Last century, 170 million people were killed in wars alone, but now we are more frightened than ever. Governments cannot create peace; peace could come only from change in the collective consciousness since government truly is merely the product of collective consciousness. What is it that governs the collective consciousness? It turns out to be individuals.

What did you radiate into the atmosphere today? Did you contribute to the atmosphere of fear, neediness, and desperation? Did you put into the world the idea that your fulfilment is going to come from outside you, or that your fulfilment is blocked by others? Did you ‘water the weeds’ in the garden of your mind? To the extent we do that, then we contribute to a weak and needy collective social fabric, and government simply will reflect that to us. If we cannot adapt to change, if we require others to be adaptable in our stead, then we are robbing the collective of its much-needed capacity to interact with change.

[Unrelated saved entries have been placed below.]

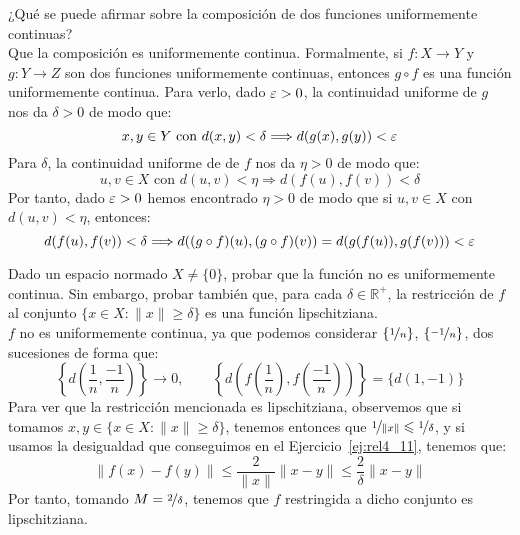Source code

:     \begin{ejercicio}
    ¿Qué se puede afirmar sobre la composición de dos funciones uniformemente continuas?\\

    \noindent
    Que la composición es uniformemente continua. Formalmente, si $f:X\to Y$ y $g:Y\to Z$ son dos funciones uniformemente continuas, entonces $g\circ f$ es una función uniformemente continua. Para verlo, dado $\veps > 0$, la continuidad uniforme de $g$ nos da $\delta>0$ de modo que:
    \begin{equation*}
        x,y\in Y \text{\ con\ } d(x,y) < \delta \Longrightarrow d(g(x),g(y)) < \veps
    \end{equation*}
    Para $\delta$, la continuidad uniforme de de $f$ nos da $\eta > 0$ de modo que:
    \begin{equation*}
        u,v\in X \text{\ con\ } d(u,v) < \eta \Longrightarrow d(f(u),f(v)) < \delta
    \end{equation*}
    Por tanto, dado $\veps > 0$ hemos encontrado $\eta>0$ de modo que si $u,v\in X$ con $d(u,v) < \eta$, entonces:
    \begin{equation*}
        d(f(u), f(v)) < \delta \Longrightarrow d((g\circ f)(u), (g\circ f)(v)) = d(g(f(u)), g(f(v))) < \veps
    \end{equation*}
    \end{ejercicio}
    
    \begin{ejercicio}
    Dado un espacio normado \( X \neq \{0\} \), probar que la función
    no es uniformemente continua. Sin embargo, probar también que, para cada \( \delta \in \mathbb{R}^+ \), la restricción de \( f \) al conjunto \( \{ x \in X : \|x\| \geq \delta \} \) es una función lipschitziana.\\

    \noindent
    $f$ no es uniformemente continua, ya que podemos considerar $\{\nicefrac{1}{n}\}$, $\{\nicefrac{-1}{n}\}$, dos sucesiones de forma que:
    \begin{equation*}
        \left\{d\left(\dfrac{1}{n}, \dfrac{-1}{n}\right) \right\}\to 0, \qquad \left\{d\left(f\left(\dfrac{1}{n}\right), f\left(\dfrac{-1}{n}\right)\right)\right\} = \{d(1,-1)\} 
    \end{equation*}
    Para ver que la restricción mencionada es lipschitziana, observemos que si tomamos $x,y\in \{x\in X:\|x\| \geq \delta\}$, tenemos entonces que $\nicefrac{1}{\|x\|}\leq \nicefrac{1}{\delta}$, y si usamos la desigualdad que conseguimos en el Ejercicio~\ref{ej:rel4_11}, tenemos que:
    \begin{equation*}
        \|f(x) - f(y)\| \leq \dfrac{2}{\|x\|}\|x-y\| \leq \dfrac{2}{\delta}\|x-y\|
    \end{equation*}
    Por tanto, tomando $M = \nicefrac{2}{\delta}$, tenemos que $f$ restringida a dicho conjunto es lipschitziana.
    \end{ejercicio}
    
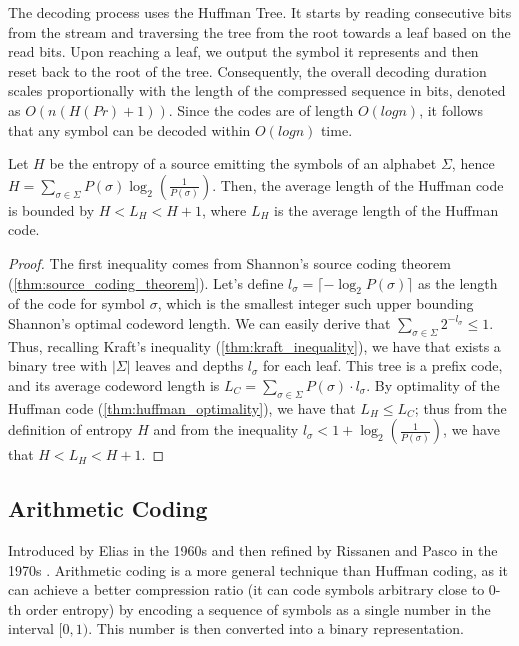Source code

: The decoding process uses the Huffman Tree. It starts by reading consecutive bits from the stream and traversing the tree from the root towards a leaf based on the read bits. Upon reaching a leaf, we output the symbol it represents and then reset back to the root of the tree. Consequently, the overall decoding duration scales proportionally with the length of the compressed sequence in bits, denoted as $O(n(H(Pr) + 1))$. Since the codes are of length $O(log n)$, it follows that any symbol can be decoded within $O(log n)$ time.

\begin{theorem}
    Let $H$ be the entropy of a source emitting the symbols of an alphabet $\Sigma$, hence $H = \sum_{\sigma \in \Sigma} P(\sigma)\log_2\left(\frac{1}{P(\sigma)}\right)$. Then, the average length of the Huffman code is bounded by $H < L_H < H + 1$, where $L_H$ is the average length of the Huffman code.
\end{theorem}
\begin{proof}
    The first inequality comes from Shannon's source coding theorem (\autoref{thm:source_coding_theorem}). Let's define $l_\sigma = \lceil -\log_2 P(\sigma) \rceil$ as the length of the code for symbol $\sigma$, which is the smallest integer such upper bounding Shannon's optimal codeword length. We can easily derive that $\sum_{\sigma \in \Sigma} 2^{-l_\sigma} \leq 1$. Thus, recalling Kraft's inequality (\autoref{thm:kraft_inequality}), we have that exists a binary tree with $|\Sigma|$ leaves and depths $l_\sigma$ for each leaf. This tree is a prefix code, and its average codeword length is $L_C = \sum_{\sigma \in \Sigma} P(\sigma) \cdot l_\sigma$. By optimality of the Huffman code (\ref{thm:huffman_optimality}), we have that $L_H \leq L_C$; thus from the definition of entropy $H$ and from the inequality $l_\sigma < 1 + \log_2\left(\frac{1}{P(\sigma)}\right)$, we have that $H < L_H < H + 1$.
\end{proof}


\subsection{Arithmetic Coding}

Introduced by Elias in the 1960s and then refined by Rissanen and Pasco in the 1970s \cite{pasco1976source}. Arithmetic coding is a more general technique than Huffman coding, as it can achieve a better compression ratio (it can code symbols arbitrary close to 0-th order entropy) by encoding a sequence of symbols as a single number in the interval $[0,1)$. This number is then converted into a binary representation.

Every meditator contributes greater adaptability to the collective on a daily basis by being super-creative and super-adaptable. When dealing with people who just oppose everything, who appear to favour negativity, it’s best to be indifferent. People behave exactly according to their personal state of consciousness, anyway; nothing else. Our own state of consciousness is our responsibility—not the behaviour of others—we improve their state by expanding our own potential.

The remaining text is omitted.